#TPQ5: OSCAR HOKEAH

House Made of Dawn – N. Scott

Momaday It’s the novel that started the first Native American Renaissance so it’s historical significance is unmatched. It’s also so beautifully written that it won the Pulitzer Prize in 1969. Not to mention it captures the Work Relocation Era perfectly and was our first urban Native novel situated in Pan-Indianism.

The Round House – Louise Erdrich

Erdrich captures reservation life better than any Native writer out there. Her characters are richly drawn and Joe’s inner turmoil over his mother, Geraldine’s, rape creates a main character filled with anguish and hope. Erdrich’s gives readers a backdrop of how sovereignty is minimized and disrupted by a legal system meant to bind and disempower.

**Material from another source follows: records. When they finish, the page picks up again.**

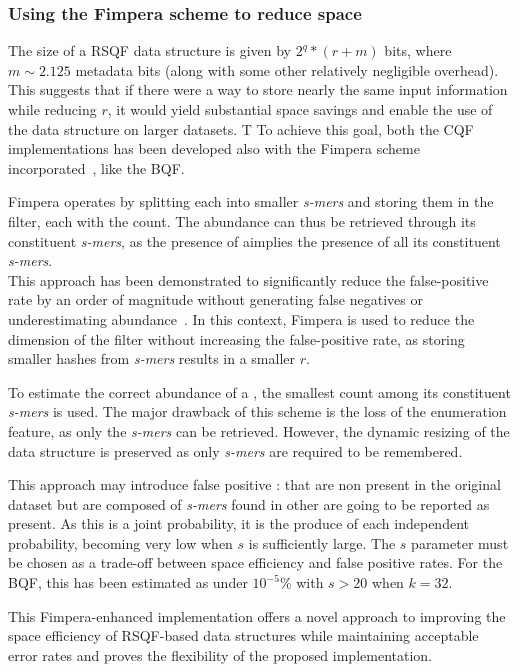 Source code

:\subsubsection{Using the Fimpera scheme to reduce space}
The size of a RSQF data structure is given by $2^q * (r + m )$ bits, where $m\sim 2.125$ metadata bits (along with some other relatively negligible overhead). This suggests that if there were a way to store nearly the same input information while reducing $r$, it would yield substantial space savings and enable the use of the data structure on larger datasets. T To achieve this goal, both the CQF implementations has been developed also with the Fimpera scheme incorporated~\cite{fimpera}, like the BQF.

Fimpera operates by splitting each \kmer into smaller \emph{s-mers} and storing them in the filter, each with the \kmer count. The \kmer abundance can thus be retrieved through its constituent \emph{s-mers}, as the presence of a\kmer implies the presence of all its constituent \emph{s-mers}.\\
This approach has been demonstrated to significantly reduce the false-positive rate by an order of magnitude without generating false negatives or underestimating \kmer abundance~\cite{fimpera}. In this context, Fimpera is used to reduce the dimension of the filter without increasing the false-positive rate, as storing smaller hashes from \emph{s-mers} results in a smaller $r$.

To estimate the correct abundance of a \kmer, the smallest count among its constituent \emph{s-mers} is used.
The major drawback of this scheme is the loss of the \kmer enumeration feature, as only the \emph{s-mers} can be retrieved. However, the dynamic resizing of the data structure is preserved as only \emph{s-mers} are required to be remembered.

This approach may introduce false positive \kmers: \kmers that are non present in the original dataset but are composed of \emph{s-mers} found in other \kmers are going to be reported as present. As this is a joint probability, it is the produce of each independent probability, becoming very low when $s$ is sufficiently large. The $s$ parameter must be chosen as a trade-off between space efficiency and false positive rates. For the BQF, this has been estimated as under $10^{-5}\%$ with $s > 20$ when $k = 32$.

This Fimpera-enhanced implementation offers a novel approach to improving the space efficiency of RSQF-based data structures while maintaining acceptable error rates and proves the flexibility of the proposed implementation.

Too Much Happiness – Alice Munro

Munro spins loved laced tragedy like Rumpelstiltskin spinning hair into gold. Her ability to capture the deepest psychology of a character is awe inspiring. Aside from winning the Nobel Prize in 2013, she is a writer who made me look at humanity differently, and I say that with total honesty. Just a completely amazing writer who inspires me to push myself in my own craft.

The Friend – Sigrid Nunez

I was sucker punched by Sigrid in this novel. I was excited to read the novel but I had no idea she had a dangerous uppercut. She speaks so perfectly to the literary field’s secret identity that I felt liberated with each sentence, so much so I couldn’t decide which was more quotable and also knew I couldn’t quote the entire novel. Just so resonant that it’s timelessness is in its ability to always be the perfect novel at the perfect time. Plus, it won the National Book Award in 2018.

Life and Death are Wearing Me Out – Mo Yan

Mo Yan draws the surreal with realistic edges, making us question if both aren’t one and the same. He’s a master artist who greets you at the front door with intoxicating images and before you know what’s happening you’re on the other side of the universe. He’s another Nobel Prize winner (2012) who made my list, and I thoroughly enjoyed the many lives of Ximen Nao each of the three times I’ve read this gargantuan novel.


Oscar Hokeah is the author of the forthcoming novel Unsettled Between. He is an enrolled member of Cherokee Nation and the Kiowa Tribe of Oklahoma from his mother’s family, with Latinx heritage from his father’s roots in Mexico. He has short stories published in South Dakota Review, American Short Fiction, Yellow Medicine Review, Surreal South ’09, and Red Ink Magazine.